Coronavirus hasn’t stopped groups from gathering, but it has led to grim consequences – CNN

August 25, 2020

Universities in at least 19 states have reported outbreaks, some tied to large group gatherings.

Following what the dean of students and head of public safety called "incredibly reckless behavior," 23 Syracuse University students were suspended Thursday after gathering on the campus quad at night. The next day, citing "a rapidly escalating increase" in the percentage of people testing positive for the virus, the University of North Carolina at Chapel Hill announced that testing would be implemented for three residence halls.

Meanwhile, at least 26 cases of coronavirus in three states are being linked to the Sturgis Motorcycle Rally, which drew thousands of people to South Dakota earlier this month.

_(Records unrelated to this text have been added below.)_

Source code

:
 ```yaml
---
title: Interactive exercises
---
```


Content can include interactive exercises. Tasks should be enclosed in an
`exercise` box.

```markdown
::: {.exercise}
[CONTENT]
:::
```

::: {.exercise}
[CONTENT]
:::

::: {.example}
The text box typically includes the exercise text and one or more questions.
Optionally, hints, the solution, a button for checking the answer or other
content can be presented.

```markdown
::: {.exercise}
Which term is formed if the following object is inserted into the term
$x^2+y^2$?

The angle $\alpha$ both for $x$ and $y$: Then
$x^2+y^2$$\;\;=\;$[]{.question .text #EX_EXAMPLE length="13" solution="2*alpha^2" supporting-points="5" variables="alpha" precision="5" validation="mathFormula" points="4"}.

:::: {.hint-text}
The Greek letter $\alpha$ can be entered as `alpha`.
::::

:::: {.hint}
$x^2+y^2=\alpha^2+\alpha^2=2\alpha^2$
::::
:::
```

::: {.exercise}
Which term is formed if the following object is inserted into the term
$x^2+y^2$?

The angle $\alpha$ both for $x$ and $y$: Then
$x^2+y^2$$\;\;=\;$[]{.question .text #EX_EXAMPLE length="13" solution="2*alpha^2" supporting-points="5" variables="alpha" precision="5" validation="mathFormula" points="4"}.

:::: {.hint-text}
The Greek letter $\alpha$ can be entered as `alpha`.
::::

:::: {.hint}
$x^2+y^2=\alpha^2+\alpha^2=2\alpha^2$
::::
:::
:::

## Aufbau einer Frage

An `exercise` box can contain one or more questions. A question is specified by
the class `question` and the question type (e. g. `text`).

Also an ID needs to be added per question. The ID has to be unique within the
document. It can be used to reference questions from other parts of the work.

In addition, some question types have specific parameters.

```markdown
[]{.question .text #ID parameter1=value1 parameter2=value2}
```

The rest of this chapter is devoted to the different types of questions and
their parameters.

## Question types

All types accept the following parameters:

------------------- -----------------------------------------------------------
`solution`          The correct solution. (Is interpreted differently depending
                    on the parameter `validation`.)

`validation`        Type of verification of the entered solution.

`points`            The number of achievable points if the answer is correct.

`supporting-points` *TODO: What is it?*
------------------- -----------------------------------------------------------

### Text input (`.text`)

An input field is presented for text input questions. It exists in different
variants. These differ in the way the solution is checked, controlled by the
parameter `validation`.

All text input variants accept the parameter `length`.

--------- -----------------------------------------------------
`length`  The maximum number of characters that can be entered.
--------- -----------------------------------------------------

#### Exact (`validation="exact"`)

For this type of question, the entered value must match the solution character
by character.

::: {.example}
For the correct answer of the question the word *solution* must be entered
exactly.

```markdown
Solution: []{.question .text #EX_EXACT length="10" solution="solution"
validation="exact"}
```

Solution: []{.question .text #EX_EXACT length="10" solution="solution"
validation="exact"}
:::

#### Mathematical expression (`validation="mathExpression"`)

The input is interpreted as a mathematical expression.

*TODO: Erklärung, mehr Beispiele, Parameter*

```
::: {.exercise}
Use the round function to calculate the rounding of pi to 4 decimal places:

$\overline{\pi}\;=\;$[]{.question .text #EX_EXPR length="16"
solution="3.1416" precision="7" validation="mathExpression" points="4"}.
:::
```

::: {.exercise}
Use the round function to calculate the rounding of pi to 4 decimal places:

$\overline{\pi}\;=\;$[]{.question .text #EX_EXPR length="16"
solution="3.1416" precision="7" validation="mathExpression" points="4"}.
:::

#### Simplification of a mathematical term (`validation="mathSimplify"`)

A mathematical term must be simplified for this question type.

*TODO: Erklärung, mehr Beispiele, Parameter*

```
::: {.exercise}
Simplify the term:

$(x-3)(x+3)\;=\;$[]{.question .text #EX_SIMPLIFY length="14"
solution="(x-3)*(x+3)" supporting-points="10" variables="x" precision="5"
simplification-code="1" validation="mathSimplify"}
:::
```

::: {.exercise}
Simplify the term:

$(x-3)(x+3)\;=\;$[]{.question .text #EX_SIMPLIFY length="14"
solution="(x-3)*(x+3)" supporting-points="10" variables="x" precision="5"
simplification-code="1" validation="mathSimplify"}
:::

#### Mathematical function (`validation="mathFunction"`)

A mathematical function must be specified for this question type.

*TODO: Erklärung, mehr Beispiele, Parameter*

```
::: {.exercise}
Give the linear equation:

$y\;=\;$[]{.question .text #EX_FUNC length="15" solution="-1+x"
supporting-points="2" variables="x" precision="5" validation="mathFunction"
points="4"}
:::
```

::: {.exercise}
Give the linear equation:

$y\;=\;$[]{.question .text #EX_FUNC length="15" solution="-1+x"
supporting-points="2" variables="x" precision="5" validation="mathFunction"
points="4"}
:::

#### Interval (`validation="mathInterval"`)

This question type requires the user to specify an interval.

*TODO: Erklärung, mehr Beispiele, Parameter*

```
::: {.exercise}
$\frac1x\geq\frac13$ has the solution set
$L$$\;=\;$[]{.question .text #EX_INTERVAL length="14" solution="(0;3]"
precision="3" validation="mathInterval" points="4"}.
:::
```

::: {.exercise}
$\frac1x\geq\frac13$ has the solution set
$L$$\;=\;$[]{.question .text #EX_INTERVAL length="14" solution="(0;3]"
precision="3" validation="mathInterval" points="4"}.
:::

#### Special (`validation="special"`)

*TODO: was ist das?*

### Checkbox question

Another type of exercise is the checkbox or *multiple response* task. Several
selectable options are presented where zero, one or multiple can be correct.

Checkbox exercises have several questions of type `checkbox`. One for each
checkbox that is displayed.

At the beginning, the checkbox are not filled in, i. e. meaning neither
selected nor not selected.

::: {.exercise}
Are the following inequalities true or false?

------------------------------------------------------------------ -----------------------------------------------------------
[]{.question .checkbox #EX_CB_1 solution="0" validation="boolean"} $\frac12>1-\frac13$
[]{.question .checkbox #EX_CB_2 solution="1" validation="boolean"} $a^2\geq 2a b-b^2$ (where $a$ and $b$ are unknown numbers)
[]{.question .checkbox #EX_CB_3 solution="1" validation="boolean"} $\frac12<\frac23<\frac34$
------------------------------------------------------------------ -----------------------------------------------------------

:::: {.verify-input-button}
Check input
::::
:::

And an individual who tested positive for the virus after a Maine wedding reception has died according to a statement Saturday from Robert Peterson, CEO of Millinocket Regional Hospital. At least 32 positive cases were linked to the August 7 wedding, CNN has previously reported.

"We are sorry to share that this patient passed away early (Friday) afternoon. Our thoughts and sympathies are with her family as they cope with this difficult loss," Peterson said.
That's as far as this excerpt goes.